Under- and overachievers
Lingle said he has learned not only from overachievers but undearchievers as well.
“I’ve learned that enthusiasm and hard work can take you a long way and that many students, if the right conditions are in place, will be overachievers. They will surprise me by what they will be able to do or the growth as students that they have from course to course year to year,” he said.
However, Lingle also said that learning to work effectively with underachieving students has been an interesting experience.
“If I’m able to reach an underachieving student, and we can actually get something done, they can begin to open up a little bit,” he said. “They have a sort of right not to achieve, and I think that I’ve learned respect for those who could do so much better than they do. Finding the right way to reach them so that they produce a little bit has really been great fun. Some of my favorite students would fall into that underachiever category.”
‘Good writing and good thinking’
Rather than having a set ideology on how to teach, Lingle said he prefers to use methods of effective teaching he has experienced.
“I suppose my teaching is modeled on some of the best teaching that I encountered as a student,” he said. “What I like to do is work with students to help them improve their skills — of course writing skills are very important here but also their thinking skills, or cognitive skills — their ability to frame an argument. So I concentrate quite a bit both on good writing and on good thinking.”

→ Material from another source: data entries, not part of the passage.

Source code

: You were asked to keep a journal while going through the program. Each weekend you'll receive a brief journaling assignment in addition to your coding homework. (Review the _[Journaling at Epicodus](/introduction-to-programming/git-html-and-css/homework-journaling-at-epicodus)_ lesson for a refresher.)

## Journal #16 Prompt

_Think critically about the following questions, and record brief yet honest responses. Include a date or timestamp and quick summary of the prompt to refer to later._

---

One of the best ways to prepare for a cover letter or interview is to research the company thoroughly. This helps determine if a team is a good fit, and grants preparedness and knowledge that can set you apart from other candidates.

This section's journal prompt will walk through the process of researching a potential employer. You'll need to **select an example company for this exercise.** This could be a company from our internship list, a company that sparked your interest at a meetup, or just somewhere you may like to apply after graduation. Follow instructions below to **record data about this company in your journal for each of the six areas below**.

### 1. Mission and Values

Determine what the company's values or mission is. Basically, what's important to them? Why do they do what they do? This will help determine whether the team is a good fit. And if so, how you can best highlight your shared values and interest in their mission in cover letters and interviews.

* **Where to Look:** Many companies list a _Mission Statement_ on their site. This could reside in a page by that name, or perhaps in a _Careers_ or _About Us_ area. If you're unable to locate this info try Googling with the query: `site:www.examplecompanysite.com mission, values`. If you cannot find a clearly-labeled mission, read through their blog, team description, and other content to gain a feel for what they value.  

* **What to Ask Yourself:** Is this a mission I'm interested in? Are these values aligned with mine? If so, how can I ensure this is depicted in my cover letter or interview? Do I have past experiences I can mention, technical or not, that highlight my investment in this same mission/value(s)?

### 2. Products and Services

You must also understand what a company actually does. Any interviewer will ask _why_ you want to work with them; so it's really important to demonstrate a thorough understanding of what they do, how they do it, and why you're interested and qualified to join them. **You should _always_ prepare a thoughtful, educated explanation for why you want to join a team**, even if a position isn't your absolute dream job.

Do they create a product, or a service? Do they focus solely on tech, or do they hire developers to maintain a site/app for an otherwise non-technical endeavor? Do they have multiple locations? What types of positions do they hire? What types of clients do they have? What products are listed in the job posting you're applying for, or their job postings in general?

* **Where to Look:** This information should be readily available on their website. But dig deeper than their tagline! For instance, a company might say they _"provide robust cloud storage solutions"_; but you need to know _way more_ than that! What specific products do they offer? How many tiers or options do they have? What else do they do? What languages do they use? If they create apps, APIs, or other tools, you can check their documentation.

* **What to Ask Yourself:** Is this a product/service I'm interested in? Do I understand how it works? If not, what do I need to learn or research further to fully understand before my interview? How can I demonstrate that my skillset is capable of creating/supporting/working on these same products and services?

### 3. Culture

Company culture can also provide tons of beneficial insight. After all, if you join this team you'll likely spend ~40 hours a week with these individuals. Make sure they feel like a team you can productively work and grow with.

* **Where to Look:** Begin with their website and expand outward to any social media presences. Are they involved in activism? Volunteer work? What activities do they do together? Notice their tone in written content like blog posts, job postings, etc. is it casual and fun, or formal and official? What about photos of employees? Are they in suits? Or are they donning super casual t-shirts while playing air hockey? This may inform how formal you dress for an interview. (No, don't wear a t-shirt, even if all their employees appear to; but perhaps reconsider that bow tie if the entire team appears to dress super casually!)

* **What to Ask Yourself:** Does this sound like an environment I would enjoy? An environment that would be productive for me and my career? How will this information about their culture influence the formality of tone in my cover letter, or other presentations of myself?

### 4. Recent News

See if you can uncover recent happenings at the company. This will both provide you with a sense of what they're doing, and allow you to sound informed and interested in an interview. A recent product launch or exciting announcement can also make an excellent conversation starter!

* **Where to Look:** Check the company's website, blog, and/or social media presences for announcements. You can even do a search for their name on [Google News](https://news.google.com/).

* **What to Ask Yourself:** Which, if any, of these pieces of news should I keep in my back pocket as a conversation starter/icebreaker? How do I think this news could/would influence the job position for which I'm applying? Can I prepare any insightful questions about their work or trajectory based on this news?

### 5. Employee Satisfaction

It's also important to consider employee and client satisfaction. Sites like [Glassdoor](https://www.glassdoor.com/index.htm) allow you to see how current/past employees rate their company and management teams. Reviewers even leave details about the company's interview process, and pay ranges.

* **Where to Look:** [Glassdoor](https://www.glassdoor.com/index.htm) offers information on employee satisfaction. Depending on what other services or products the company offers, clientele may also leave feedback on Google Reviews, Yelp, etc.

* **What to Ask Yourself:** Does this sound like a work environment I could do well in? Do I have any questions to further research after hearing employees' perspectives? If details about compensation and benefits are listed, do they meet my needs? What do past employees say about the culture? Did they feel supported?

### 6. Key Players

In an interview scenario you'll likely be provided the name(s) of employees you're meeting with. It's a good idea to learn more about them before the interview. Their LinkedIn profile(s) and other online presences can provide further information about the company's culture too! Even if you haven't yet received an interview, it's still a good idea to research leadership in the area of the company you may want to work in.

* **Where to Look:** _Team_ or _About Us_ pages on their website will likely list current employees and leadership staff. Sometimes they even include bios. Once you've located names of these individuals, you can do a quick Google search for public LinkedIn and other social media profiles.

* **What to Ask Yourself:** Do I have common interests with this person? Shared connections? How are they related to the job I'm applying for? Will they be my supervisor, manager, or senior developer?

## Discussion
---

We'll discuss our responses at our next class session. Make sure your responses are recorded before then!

After teaching large classes at public universities, Lingle said he enjoys Linfield’s small class sizes.
“I best like to work with a small group of students, but I’ve also had great times in classes of 25 or so and especially classes that draw from other majors than just mass communication, so that I’ve really got to know students from other disciplines who bring different perspectives into the classroom,” he said.
Working across different fields of study has been an exciting aspect at Linfield, Lingle said.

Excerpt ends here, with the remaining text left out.